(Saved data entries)
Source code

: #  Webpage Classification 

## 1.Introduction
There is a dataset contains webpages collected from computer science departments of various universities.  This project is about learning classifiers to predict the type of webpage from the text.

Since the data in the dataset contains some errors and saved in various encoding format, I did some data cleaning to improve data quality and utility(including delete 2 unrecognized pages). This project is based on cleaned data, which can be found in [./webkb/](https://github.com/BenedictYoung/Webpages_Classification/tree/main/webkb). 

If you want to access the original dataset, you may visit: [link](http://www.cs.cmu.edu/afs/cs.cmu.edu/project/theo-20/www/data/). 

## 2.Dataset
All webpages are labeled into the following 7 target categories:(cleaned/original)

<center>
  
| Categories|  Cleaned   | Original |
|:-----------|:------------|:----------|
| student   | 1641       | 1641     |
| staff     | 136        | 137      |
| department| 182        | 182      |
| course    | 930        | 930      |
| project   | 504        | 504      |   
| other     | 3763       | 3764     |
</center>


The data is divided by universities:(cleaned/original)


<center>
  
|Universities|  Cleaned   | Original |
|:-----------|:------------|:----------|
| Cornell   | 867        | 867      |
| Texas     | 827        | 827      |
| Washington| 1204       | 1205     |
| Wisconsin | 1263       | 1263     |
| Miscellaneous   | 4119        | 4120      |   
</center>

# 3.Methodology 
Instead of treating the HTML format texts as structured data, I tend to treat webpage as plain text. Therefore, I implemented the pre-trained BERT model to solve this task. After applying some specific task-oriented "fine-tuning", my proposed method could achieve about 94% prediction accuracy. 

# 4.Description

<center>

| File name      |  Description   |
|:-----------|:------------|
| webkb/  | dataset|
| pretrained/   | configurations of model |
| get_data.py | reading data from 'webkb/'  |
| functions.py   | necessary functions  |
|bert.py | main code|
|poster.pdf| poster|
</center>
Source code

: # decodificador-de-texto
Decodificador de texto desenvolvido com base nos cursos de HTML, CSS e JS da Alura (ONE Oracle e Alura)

* _TRY IT_
Lines from the one with "# 3.Methodology" through the end of the data: set these down exactly, including both ends and nothing more.

* _WRITTEN ANSWER_
# 3.Methodology 
Instead of treating the HTML format texts as structured data, I tend to treat webpage as plain text. Therefore, I implemented the pre-trained BERT model to solve this task. After applying some specific task-oriented "fine-tuning", my proposed method could achieve about 94% prediction accuracy. 

# 4.Description

<center>

| File name      |  Description   |
|:-----------|:------------|
| webkb/  | dataset|
| pretrained/   | configurations of model |
| get_data.py | reading data from 'webkb/'  |
| functions.py   | necessary functions  |
|bert.py | main code|
|poster.pdf| poster|
</center>
Source code

: # decodificador-de-texto
Decodificador de texto desenvolvido com base nos cursos de HTML, CSS e JS da Alura (ONE Oracle e Alura)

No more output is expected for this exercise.